Carry none of the pictures over; write out the complete data exactly.

═════ INFORMATION PROVIDED ═════

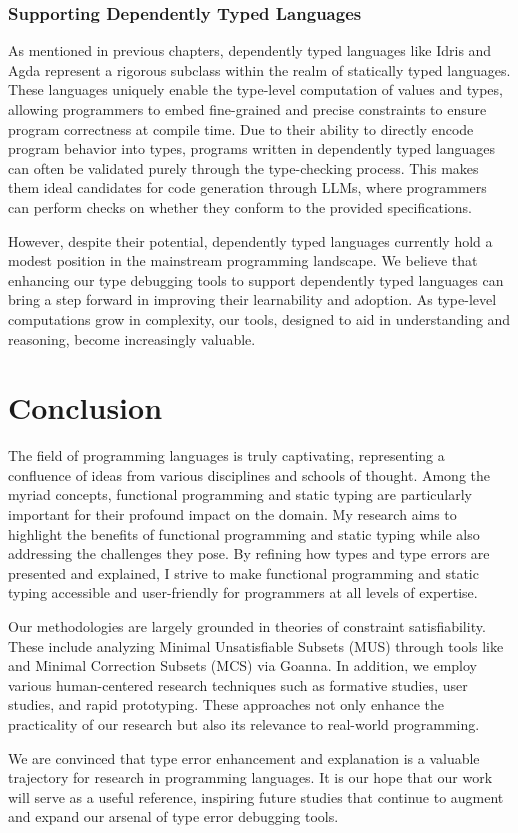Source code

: \subsubsection{Supporting Dependently Typed Languages}

As mentioned in previous chapters, dependently typed languages like Idris and Agda represent a rigorous subclass within the realm of statically typed languages. These languages uniquely enable the type-level computation of values and types, allowing programmers to embed fine-grained and precise constraints to ensure program correctness at compile time. Due to their ability to directly encode program behavior into types, programs written in dependently typed languages can often be validated purely through the type-checking process. This makes them ideal candidates for code generation through LLMs, where programmers can perform checks on whether they conform to the provided specifications. 

However, despite their potential, dependently typed languages currently hold a modest position in the mainstream programming landscape. We believe that enhancing our type debugging tools to support dependently typed languages can bring a step forward in improving their learnability and adoption. As type-level computations grow in complexity, our tools, designed to aid in understanding and reasoning, become increasingly valuable. 


\section{Conclusion}


The field of programming languages is truly captivating, representing a confluence of ideas from various disciplines and schools of thought. Among the myriad concepts, functional programming and static typing are particularly important for their profound impact on the domain. My research aims to highlight the benefits of functional programming and static typing while also addressing the challenges they pose. By refining how types and type errors are presented and explained, I strive to make functional programming and static typing accessible and user-friendly for programmers at all levels of expertise.

Our methodologies are largely grounded in theories of constraint satisfiability. These include analyzing Minimal Unsatisfiable Subsets (MUS) through tools like \chameleon{} and Minimal Correction Subsets (MCS) via Goanna. In addition, we employ various human-centered research techniques such as formative studies, user studies, and rapid prototyping. These approaches not only enhance the practicality of our research but also its relevance to real-world programming.

We are convinced that type error enhancement and explanation is a valuable trajectory for research in programming languages. It is our hope that our work will serve as a useful reference, inspiring future studies that continue to augment and expand our arsenal of type error debugging tools.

═════

ANSWER BOX:
Source code

: \subsubsection{Supporting Dependently Typed Languages}

As mentioned in previous chapters, dependently typed languages like Idris and Agda represent a rigorous subclass within the realm of statically typed languages. These languages uniquely enable the type-level computation of values and types, allowing programmers to embed fine-grained and precise constraints to ensure program correctness at compile time. Due to their ability to directly encode program behavior into types, programs written in dependently typed languages can often be validated purely through the type-checking process. This makes them ideal candidates for code generation through LLMs, where programmers can perform checks on whether they conform to the provided specifications. 

However, despite their potential, dependently typed languages currently hold a modest position in the mainstream programming landscape. We believe that enhancing our type debugging tools to support dependently typed languages can bring a step forward in improving their learnability and adoption. As type-level computations grow in complexity, our tools, designed to aid in understanding and reasoning, become increasingly valuable. 


\section{Conclusion}


The field of programming languages is truly captivating, representing a confluence of ideas from various disciplines and schools of thought. Among the myriad concepts, functional programming and static typing are particularly important for their profound impact on the domain. My research aims to highlight the benefits of functional programming and static typing while also addressing the challenges they pose. By refining how types and type errors are presented and explained, I strive to make functional programming and static typing accessible and user-friendly for programmers at all levels of expertise.

Our methodologies are largely grounded in theories of constraint satisfiability. These include analyzing Minimal Unsatisfiable Subsets (MUS) through tools like \chameleon{} and Minimal Correction Subsets (MCS) via Goanna. In addition, we employ various human-centered research techniques such as formative studies, user studies, and rapid prototyping. These approaches not only enhance the practicality of our research but also its relevance to real-world programming.

We are convinced that type error enhancement and explanation is a valuable trajectory for research in programming languages. It is our hope that our work will serve as a useful reference, inspiring future studies that continue to augment and expand our arsenal of type error debugging tools.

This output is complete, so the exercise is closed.